▶ [TASK BRIEF]
Scan the entries for lines with the word "linkedin" and copy those lines.

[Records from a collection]
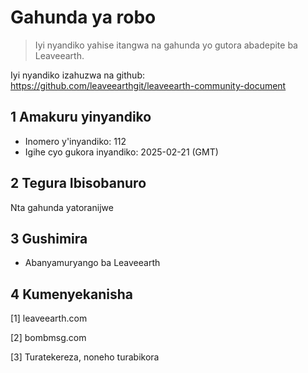 # Gahunda ya robo

>Iyi nyandiko yahise itangwa na gahunda yo gutora abadepite ba Leaveearth.

Iyi nyandiko izahuzwa na github: https://github.com/leaveearthgit/leaveearth-community-document

## 1 Amakuru yinyandiko

- Inomero y'inyandiko: 112
- Igihe cyo gukora inyandiko: 2025-02-21 (GMT)

## 2 Tegura Ibisobanuro

Nta gahunda yatoranijwe

## 3 Gushimira
* Abanyamuryango ba Leaveearth

## 4 Kumenyekanisha
[1] leaveearth.com

[2] bombmsg.com

[3] Turatekereza, noneho turabikora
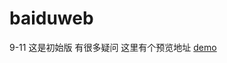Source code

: # baiduweb
9-11
这是初始版 有很多疑问
这里有个预览地址 
<a href="http://htmlpreview.github.io/?https://github.com/SF-CHEN/baiduweb/blob/master/9-11/beautifulpage.html">demo</a>

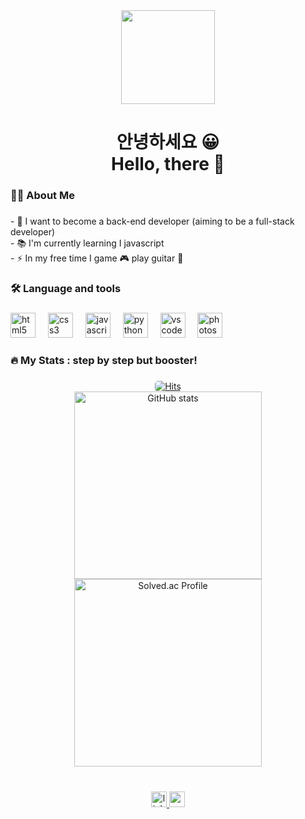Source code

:<!--
# YOUNG's Playground

![헤더](https://capsule-render.vercel.app/api?type=venom&height=200&color=gradient&text=Hi,%20there🖐️&reversal=false&fontColor=black)

### 💡 let's maker, 창작자가 되어보자

## Advantage, 나의 장점 

_✅ 배움은 늘 환영_<br>
_✅ 긍정적이다_

**재밌는 개발자**가 되고 싶다

## Lists of fill

### language

* Python
* javascript

### tools
* VS code
* git
* sourcecode

### favorite thing

1. music
2. game
3. tech
    1. mobile (Galaxy User)
    2. pc

## 최근의 경험

![오키나와의 바다](../MiniHomepage/okinama.jpg)

## Social
-ready

--->

<div style="text-align:center;">
  <img height="150" src="https://i1.pickpik.com/photos/905/504/898/stars-water-banner-header-0e325286441cc61af7bf31519a0060fc.jpg">
</div>

###

<h1 align="center">안녕하세요 😀<br>Hello, there 👋</h1>

###

<h3 align="left">👩‍💻  About Me</h3>

###

<p align="left">
  - 🔭 I want to become a back-end developer
  (aiming to be a full-stack developer)<br>
  - 📚 I'm currently learning I  javascript<br>
  - ⚡ In my free time I game 🎮 play guitar 🎸
</p>

###

<h3 align="left">🛠 Language and tools</h3>

###

<div align="left">
  <img src="https://cdn.jsdelivr.net/gh/devicons/devicon/icons/html5/html5-original.svg" height="40" alt="html5 logo"  />
  <img width="12" />
  <img src="https://cdn.jsdelivr.net/gh/devicons/devicon/icons/css3/css3-original.svg" height="40" alt="css3 logo"  />
  <img width="12" />
  <img src="https://cdn.jsdelivr.net/gh/devicons/devicon/icons/javascript/javascript-original.svg" height="40" alt="javascript logo"  />
  <img width="12" />
  <img src="https://cdn.jsdelivr.net/gh/devicons/devicon/icons/python/python-original.svg" height="40" alt="python logo"  />
  <img width="12" />
  <img src="https://cdn.jsdelivr.net/gh/devicons/devicon/icons/vscode/vscode-original.svg" height="40" alt="vscode logo"  />
  <img width="12" />
  <img src="https://cdn.jsdelivr.net/gh/devicons/devicon/icons/photoshop/photoshop-plain.svg" height="40" alt="photoshop logo"  />
</div>

###

<h3 align="left">🔥   My Stats : step by step but booster!</h3>

###

<div align="center">
  <a href="https://hits.seeyoufarm.com/api/count/incr/badge.svg?url=https%3A%2F%2Fgithub.com%2Fmaker-ymc&count_bg=%2379C83D&title_bg=%23555555&icon=github.svg&icon_color=%23E7E7E7&title=hits&edge_flat=false" target="_blank">
    <img src="https://hits.seeyoufarm.com/api/count/incr/badge.svg?url=https%3A%2F%2Fgithub.com%2Fmaker-ymc&count_bg=%2379C83D&title_bg=%23555555&icon=github.svg&icon_color=%23E7E7E7&title=hits&edge_flat=false" alt="Hits" style="border-radius: 5px;"/>
  </a> <br>
  <a href="https://github.com/anuraghazra/github-readme-stats">
    <img src="https://github-readme-stats.vercel.app/api?username=maker-ymc" alt="GitHub stats" width="300">
  </a> <br>
  <a href="https://solved.ac/maker-ymc/">
    <img src="http://mazassumnida.wtf/api/v2/generate_badge?boj=maker-ymc" alt="Solved.ac Profile" width="300">
  </a>
</div>

###

<br clear="both">

<div align="center">
  <a href="https://www.linkedin.com/in/%EC%98%81%EB%AF%B8-%EC%B5%9C-0263522b4" target="_blank">
    <img src="https://img.shields.io/static/v1?message=LinkedIn&logo=linkedin&label=&color=0077B5&logoColor=white&labelColor=&style=for-the-badge" height="25" alt="linkedin logo"  />
  </a>
  <a href="young8@knou.ac.kr" target="_blank">
    <img src="https://img.shields.io/static/v1?message=Gmail&logo=gmail&label=&color=D14836&logoColor=white&labelColor=&style=for-the-badge" height="25" alt="gmail logo"  />
  </a>
</div>

###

▶ [WRITTEN RESPONSE]
  <a href="https://www.linkedin.com/in/%EC%98%81%EB%AF%B8-%EC%B5%9C-0263522b4" target="_blank">
    <img src="https://img.shields.io/static/v1?message=LinkedIn&logo=linkedin&label=&color=0077B5&logoColor=white&labelColor=&style=for-the-badge" height="25" alt="linkedin logo"  />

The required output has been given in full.